Al oírlos, todos juntos elevaron sus voces a Dios y dijeron: «Soberano Señor, tú creaste el cielo y la tierra, y el mar y todo lo que hay en ellos;
tú, Padre nuestro, por medio del Espíritu Santo dijiste en labios de tu siervo David:
»¿Por qué se amotinan las gentes,
y los pueblos piensan cosas vanas?
Los reyes de la tierra se reunieron,
y los príncipes se confabularon,
contra el Señor, y contra su Cristo.
»Es un hecho que Herodes y Poncio Pilato, junto con los no judíos y el pueblo de Israel, se reunieron en esta ciudad en contra de tu santo Hijo y ungido, Jesús,
para hacer todo lo que, por tu poder y voluntad, ya habías determinado que sucediera.
Ahora, Señor, mira sus amenazas, y concede a estos siervos tuyos proclamar tu palabra sin ningún temor.
Extiende también tu mano, y permite que se hagan sanidades y señales y prodigios en el nombre de tu santo Hijo Jesús.»
Cuando terminaron de orar, el lugar donde estaban congregados se sacudió, y todos fueron llenos del Espíritu Santo y proclamaban la palabra de Dios sin ningún temor.
Todos los que habían creído eran de un mismo sentir y de un mismo pensar.
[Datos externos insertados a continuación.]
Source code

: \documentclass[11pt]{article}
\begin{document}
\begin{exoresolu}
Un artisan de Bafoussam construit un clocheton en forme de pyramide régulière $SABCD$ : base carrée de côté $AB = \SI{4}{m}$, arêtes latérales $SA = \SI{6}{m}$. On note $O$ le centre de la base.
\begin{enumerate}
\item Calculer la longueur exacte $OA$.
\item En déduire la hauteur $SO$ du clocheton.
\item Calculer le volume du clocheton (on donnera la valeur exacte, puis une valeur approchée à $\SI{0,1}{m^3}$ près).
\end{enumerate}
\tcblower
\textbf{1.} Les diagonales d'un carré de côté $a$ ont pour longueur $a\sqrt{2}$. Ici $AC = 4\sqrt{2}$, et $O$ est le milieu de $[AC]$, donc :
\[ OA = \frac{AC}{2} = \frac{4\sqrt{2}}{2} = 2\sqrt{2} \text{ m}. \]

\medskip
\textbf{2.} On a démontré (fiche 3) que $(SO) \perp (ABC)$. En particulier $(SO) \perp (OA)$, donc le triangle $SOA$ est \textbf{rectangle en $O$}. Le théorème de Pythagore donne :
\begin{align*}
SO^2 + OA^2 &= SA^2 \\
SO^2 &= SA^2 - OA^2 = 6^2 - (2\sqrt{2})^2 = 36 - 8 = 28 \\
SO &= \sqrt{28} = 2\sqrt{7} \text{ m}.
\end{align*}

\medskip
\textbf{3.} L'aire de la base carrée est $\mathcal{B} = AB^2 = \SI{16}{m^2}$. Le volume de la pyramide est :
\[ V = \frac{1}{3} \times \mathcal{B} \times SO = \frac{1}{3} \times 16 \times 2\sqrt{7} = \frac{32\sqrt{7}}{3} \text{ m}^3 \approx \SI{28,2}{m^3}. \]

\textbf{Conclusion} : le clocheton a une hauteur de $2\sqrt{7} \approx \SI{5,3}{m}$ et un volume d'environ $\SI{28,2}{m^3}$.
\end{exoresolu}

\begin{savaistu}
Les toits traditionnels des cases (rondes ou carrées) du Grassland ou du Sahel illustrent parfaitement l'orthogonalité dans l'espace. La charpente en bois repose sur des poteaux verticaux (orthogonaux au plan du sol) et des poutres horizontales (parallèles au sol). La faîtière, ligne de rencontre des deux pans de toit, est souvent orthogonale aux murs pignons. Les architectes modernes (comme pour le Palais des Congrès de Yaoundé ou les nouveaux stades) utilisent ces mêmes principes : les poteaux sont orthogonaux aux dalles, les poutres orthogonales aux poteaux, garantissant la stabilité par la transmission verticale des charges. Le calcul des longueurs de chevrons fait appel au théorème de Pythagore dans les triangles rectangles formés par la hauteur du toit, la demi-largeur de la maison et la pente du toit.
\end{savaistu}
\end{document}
Ninguno reclamaba como suyo nada de lo que poseía, sino que todas las cosas las tenían en común.
Y los apóstoles daban un testimonio poderoso de la resurrección del Señor Jesús, y la gracia de Dios sobreabundaba en todos ellos.
Y no había entre ellos ningún necesitado, porque todos los que poseían terrenos o casas, los vendían, y el dinero de lo vendido lo llevaban
y lo ponían en manos de los apóstoles, y este era repartido según las necesidades de cada uno.